Peakbuster is technically a multiband effect that splits the signal into your choice of between 3 and 30 bands. However, the way you apply the processing is simplified into two dials for low and high frequencies, with an unknown crossover point. In practice, adding additional bands gives more detail and differentiation between the low and high elements, but at the cost of a higher CPU hit. Sometimes having fewer bands gives a more pleasing and rounder sound, so it’s worth experimenting.

There are also dials for Snap Time and Body Time, which control how much of the initial hit and main part of the transients are boosted. Under the hood, the algorithm analyses the dynamics and boosts just the right amount, but there’s also a Trim control that lets you drive the input a bit harder or back it off for a lighter touch. This is essential, as Peakbuster also adds pleasing harmonic, tube-style distortion to the signal, and this lets you find the sweet spot for both the detection and the saturation.

A meter shows how much transient enhancement you’re adding, and a helpful R (residue) button solos the processed audio so you can fine-tune the enhancement. Finally, there’s an output control to help adjust for any volume changes.

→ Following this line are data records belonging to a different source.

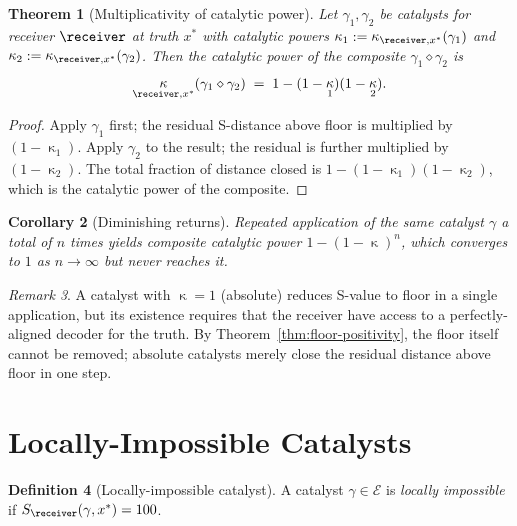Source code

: \documentclass[11pt,a4paper]{article}
\theoremstyle{thmstyle}
\newtheorem{theorem}{Theorem}[section]
\newtheorem{corollary}[theorem]{Corollary}
\theoremstyle{thmstyle}
\theoremstyle{definition}
\newtheorem{definition}[theorem]{Definition}
\theoremstyle{remark}
\newtheorem{remark}[theorem]{Remark}
\DeclareMathOperator{\catpow}{\kappa}
\newcommand{\Expr}{\mathcal{E}}
\newcommand{\Sscalar}{S}
\begin{document}
\begin{theorem}[Multiplicativity of catalytic power]
\label{thm:mult-cat-power}
Let $\gamma_{1}, \gamma_{2}$ be catalysts for receiver
$\receiver$ at truth $x^{*}$ with catalytic powers
$\catpow_{1} := \catpow_{\receiver, x^{*}}(\gamma_{1})$
and $\catpow_{2} := \catpow_{\receiver, x^{*}}(\gamma_{2})$.
Then the catalytic power of the composite
$\gamma_{1} \diamond \gamma_{2}$ is
\[
\catpow_{\receiver, x^{*}}(\gamma_{1} \diamond \gamma_{2})
\;=\; 1 - (1 - \catpow_{1})(1 - \catpow_{2}).
\]
\end{theorem}

\begin{proof}
Apply $\gamma_{1}$ first; the residual S-distance
above floor is multiplied by $(1 - \catpow_{1})$.
Apply $\gamma_{2}$ to the result; the residual is
further multiplied by $(1 - \catpow_{2})$.  The total
fraction of distance closed is
$1 - (1 - \catpow_{1})(1 - \catpow_{2})$, which is the
catalytic power of the composite.
\end{proof}

\begin{corollary}[Diminishing returns]\label{cor:diminishing-returns}
Repeated application of the same catalyst $\gamma$ a
total of $n$ times yields composite catalytic power
$1 - (1 - \catpow)^{n}$, which converges to
$1$ as $n \to \infty$ but never reaches it.
\end{corollary}

\begin{remark}\label{rem:perfect-catalyst}
A catalyst with $\catpow = 1$ (absolute) reduces
S-value to floor in a single application, but its
existence requires that the receiver have access to
a perfectly-aligned decoder for the truth.  By
Theorem~\ref{thm:floor-positivity}, the floor itself
cannot be removed; absolute catalysts merely close
the residual distance above floor in one step.
\end{remark}

\section{Locally-Impossible Catalysts}
\label{sec:locally-impossible}

\begin{definition}[Locally-impossible catalyst]
\label{def:loc-imp-cat}
A catalyst $\gamma \in \Expr$ is
\emph{locally impossible} if
$\Sscalar_{\receiver}(\gamma, x^{*}) = 100$.
\end{definition}
\end{document}
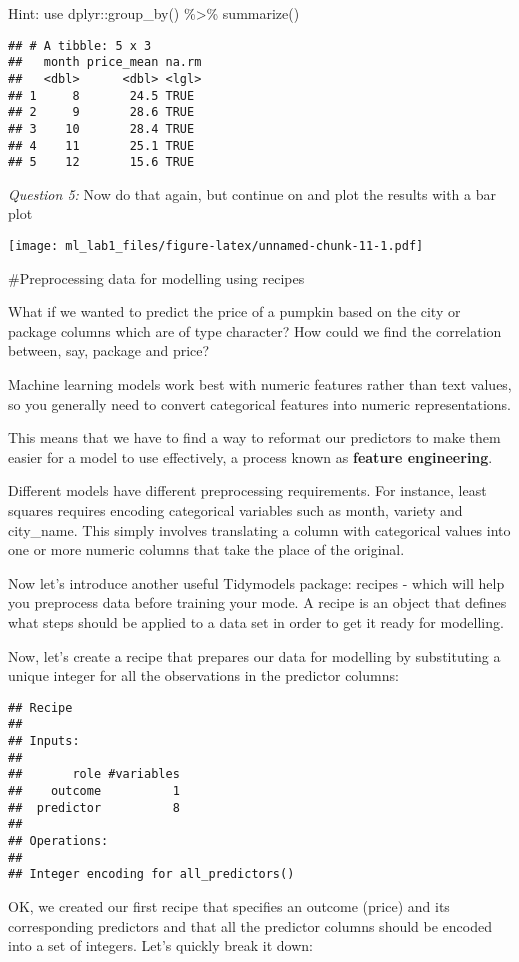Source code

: \documentclass[
]{article}
\begin{document}
Hint: use dplyr::group\_by() \%\textgreater\% summarize()

\begin{verbatim}
## # A tibble: 5 x 3
##   month price_mean na.rm
##   <dbl>      <dbl> <lgl>
## 1     8       24.5 TRUE 
## 2     9       28.6 TRUE 
## 3    10       28.4 TRUE 
## 4    11       25.1 TRUE 
## 5    12       15.6 TRUE
\end{verbatim}

\emph{Question 5:} Now do that again, but continue on and plot the
results with a bar plot

\texttt{[image: ml\_lab1\_files/figure-latex/unnamed-chunk-11-1.pdf]}

\#Preprocessing data for modelling using recipes

What if we wanted to predict the price of a pumpkin based on the city or
package columns which are of type character? How could we find the
correlation between, say, package and price?

Machine learning models work best with numeric features rather than text
values, so you generally need to convert categorical features into
numeric representations.

This means that we have to find a way to reformat our predictors to make
them easier for a model to use effectively, a process known as
\textbf{feature engineering}.

Different models have different preprocessing requirements. For
instance, least squares requires encoding categorical variables such as
month, variety and city\_name. This simply involves translating a column
with categorical values into one or more numeric columns that take the
place of the original.

Now let's introduce another useful Tidymodels package: recipes - which
will help you preprocess data before training your mode. A recipe is an
object that defines what steps should be applied to a data set in order
to get it ready for modelling.

Now, let's create a recipe that prepares our data for modelling by
substituting a unique integer for all the observations in the predictor
columns:

\begin{verbatim}
## Recipe
## 
## Inputs:
## 
##       role #variables
##    outcome          1
##  predictor          8
## 
## Operations:
## 
## Integer encoding for all_predictors()
\end{verbatim}

OK, we created our first recipe that specifies an outcome (price) and
its corresponding predictors and that all the predictor columns should
be encoded into a set of integers. Let's quickly break it down:
\end{document}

Voxengo Peakbuster blue skin
Voxengo Peakbuster has five different skins if the original sand colour isn’t for you.

Two for the price of one

The main algorithm is fantastic for increasing the punch of audio to help give it more definition. We have a house track that’s not quite biting enough, so we use it on the drum bus and kick drum tracks, and it manages to lift the hits out, but in a subtle and natural-sounding way. The main algorithm alone would make Peakbuster a useful tool, but there’s a button above the Trim dial that lets you switch to an ‘FX’ algorithm. This is described as a ‘spectral compressor’ that boosts quieter parts hidden in the tails. It’s a much more extreme effect, but you can also use it to beef things up where you want to add thickness rather than just transients.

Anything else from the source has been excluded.